Managing Git Docker secrets with SOPS

The classic problem in cloud engineering is that you have a bunch of API keys, secrets and passwords you need to have available to your code but not available to others. The ideal solution looks like:

  1. You have your secrets in Git so you can merge them into config files
  2. They're not availble to anybody who gets a copy of your repo
  3. Your machines can easily decrypt them
  4. You can edit them without a lot of work (e.g. reading a README everytime)
  5. You would rather not setup a Hashicorp Vault environment (or any other server environment)

When I was at Tubular labs we had the classic problem which is somebody cloned a repo with our secrets and deleted a bunch of stuff but still put the repo up on GitHub for others to read... with all of that history. Nothing bad happened, but we did have a panic over the cleanup process - changing all the service keys in a 24 hour window is a pain.

Once again I'm faced with this challenge and spent a while digging around for a solution. After reading this gem of a blog post Manage Kubernetes secrets with SOPS I was encouraged.

Sources of information

For reference there are two good hacker news threads on the topic, both of which cover a lot of different tools that are useful.

I ended up doing a mental inventory of tools available, the above threads mention quite a few others. However there are only a few that look like they'll pass the first cut of "I trust this".

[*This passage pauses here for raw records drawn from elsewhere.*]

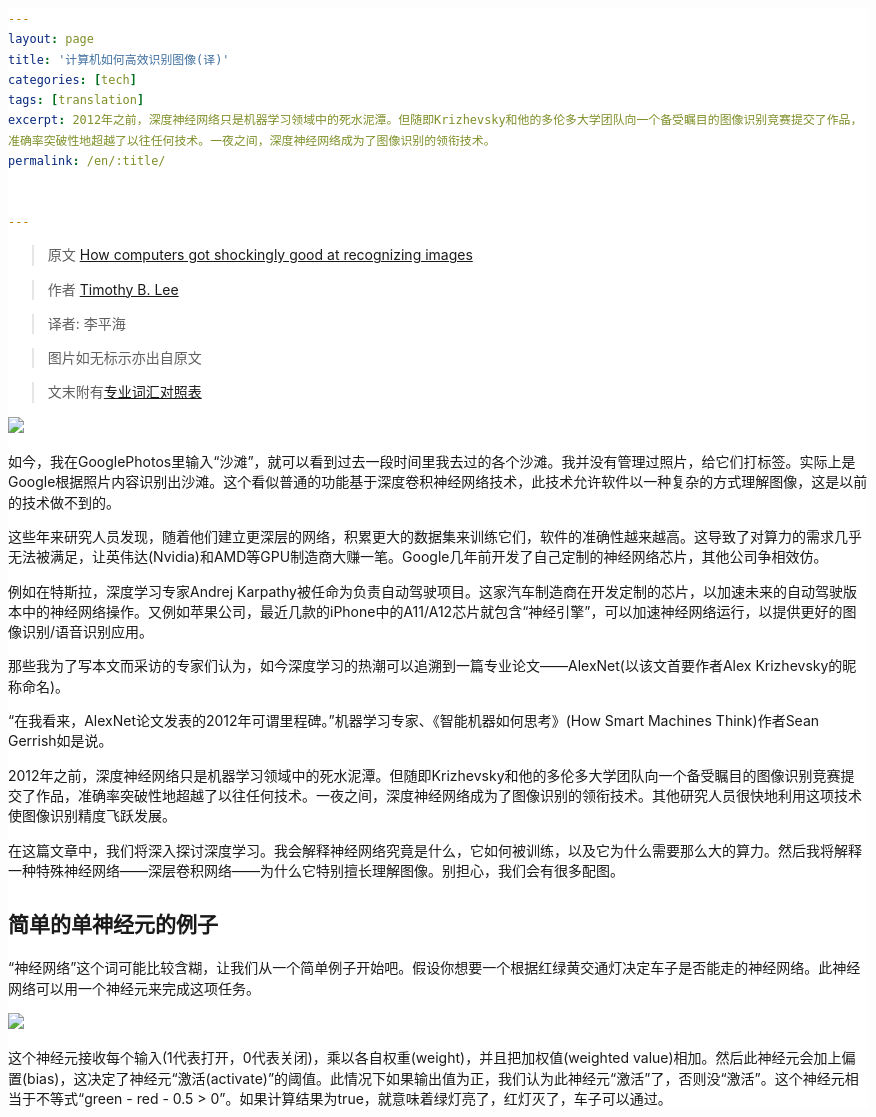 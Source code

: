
 ```yaml
---
layout: page
title: '计算机如何高效识别图像(译)'
categories: [tech]
tags: [translation]
excerpt: 2012年之前，深度神经网络只是机器学习领域中的死水泥潭。但随即Krizhevsky和他的多伦多大学团队向一个备受瞩目的图像识别竞赛提交了作品，准确率突破性地超越了以往任何技术。一夜之间，深度神经网络成为了图像识别的领衔技术。
permalink: /en/:title/


---
```



> 原文 [How computers got shockingly good at recognizing images](https://arstechnica.com/science/2018/12/how-computers-got-shockingly-good-at-recognizing-images/)

> 作者 [Timothy B. Lee](https://arstechnica.com/author/timlee/)

> 译者: 李平海

> 图片如无标示亦出自原文

> 文末附有[专业词汇对照表](#专业词汇对照表)

![](https://cdn.arstechnica.net/wp-content/uploads/2018/12/neural-net-eyes-800x450.jpg)

如今，我在GooglePhotos里输入“沙滩”，就可以看到过去一段时间里我去过的各个沙滩。我并没有管理过照片，给它们打标签。实际上是Google根据照片内容识别出沙滩。这个看似普通的功能基于深度卷积神经网络技术，此技术允许软件以一种复杂的方式理解图像，这是以前的技术做不到的。

这些年来研究人员发现，随着他们建立更深层的网络，积累更大的数据集来训练它们，软件的准确性越来越高。这导致了对算力的需求几乎无法被满足，让英伟达(Nvidia)和AMD等GPU制造商大赚一笔。Google几年前开发了自己定制的神经网络芯片，其他公司争相效仿。

例如在特斯拉，深度学习专家Andrej Karpathy被任命为负责自动驾驶项目。这家汽车制造商在开发定制的芯片，以加速未来的自动驾驶版本中的神经网络操作。又例如苹果公司，最近几款的iPhone中的A11/A12芯片就包含“神经引擎”，可以加速神经网络运行，以提供更好的图像识别/语音识别应用。

那些我为了写本文而采访的专家们认为，如今深度学习的热潮可以追溯到一篇专业论文——AlexNet(以该文首要作者Alex Krizhevsky的昵称命名)。

“在我看来，AlexNet论文发表的2012年可谓里程碑。”机器学习专家、《智能机器如何思考》(How Smart Machines Think)作者Sean Gerrish如是说。

2012年之前，深度神经网络只是机器学习领域中的死水泥潭。但随即Krizhevsky和他的多伦多大学团队向一个备受瞩目的图像识别竞赛提交了作品，准确率突破性地超越了以往任何技术。一夜之间，深度神经网络成为了图像识别的领衔技术。其他研究人员很快地利用这项技术使图像识别精度飞跃发展。

在这篇文章中，我们将深入探讨深度学习。我会解释神经网络究竟是什么，它如何被训练，以及它为什么需要那么大的算力。然后我将解释一种特殊神经网络——深层卷积网络——为什么它特别擅长理解图像。别担心，我们会有很多配图。

## 简单的单神经元的例子

“神经网络”这个词可能比较含糊，让我们从一个简单例子开始吧。假设你想要一个根据红绿黄交通灯决定车子是否能走的神经网络。此神经网络可以用一个神经元来完成这项任务。

![](https://cdn.arstechnica.net/wp-content/uploads/2018/12/Screen-Shot-2018-12-18-at-8.53.12-AM.png)

这个神经元接收每个输入(1代表打开，0代表关闭)，乘以各自权重(weight)，并且把加权值(weighted value)相加。然后此神经元会加上偏置(bias)，这决定了神经元“激活(activate)”的阈值。此情况下如果输出值为正，我们认为此神经元“激活”了，否则没“激活”。这个神经元相当于不等式“green - red - 0.5 > 0”。如果计算结果为true，就意味着绿灯亮了，红灯灭了，车子可以通过。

Now the challenge is that I don't want to install Vault and operate a bunch of HA servers. We're a small startup and I'm playing SRE this mean that I've got about 10% of my time to be able to manage infrastructure, I want it to be as hands off as possible. Which means that Amazon KMS looks like the best solution since it's not something that I have to operate.

While researching around I really liked the idea of Shopify ejson, it was a very good solution which is to have JSON files in your repo that were encrypted. However since they operate in their own infrastructure the last mile isn't there, there is some brief talk about how their docker container load and init, but no demostration and clearly the key to decrypt is coming from somewhere.

Digging into Amazon KMS

Let's not and say we didn't. It's a key management service, that has more going on than I have brain cells to figure out.

Why SOPS

KMS demonstrated that it takes too much work to figure out, but that's not a bad thing. What SOPS demonstrated is that it can use KMS to quickly deliver what I'm looking for.

  1. The ability to edit JSON (or YAML,...) on my local machine quickly to add keys and then have them encrypted back into the file so it can be commited into Git.
  2. The ability to have an AWS machine based on Role decrypt the secrets

Quick guide

  1. Setup KMS via your AWS console

  2. Create a key with a useful alias

  3. Install sops

  4. Add it to your shell environment like so in your .bashrc (fyi this is random)

    1export SOPS_KMS_ARN="arn:aws:kms:us-east-1:1234567890:key/48f5f29b-fd14-479a-baa1-cbf45b4ab39c"
    
  5. Edit your secure json file:

    1sops settings.sops.json
    
  6. It's saved with all of your secrets encrypted.

Loading this at runtime

We're using nodejs on this project so loading is pretty easy:

1let secure = {};
2try {
3  data = childProcess.execSync(`sops -d ${path.join(__dirname, "./conf/secure.enc.json")}`, {});
4  secure = data ? JSON.parse(data.toString()) : {};
5} catch (e) {
6  console.error("Unable to decode secure data");
7}

This is great since we never need to have decrypted data resident anywhere, it's loaded at runtime. If you can't load it (e.g. test environments, build machines) you don't have any KMS overhead.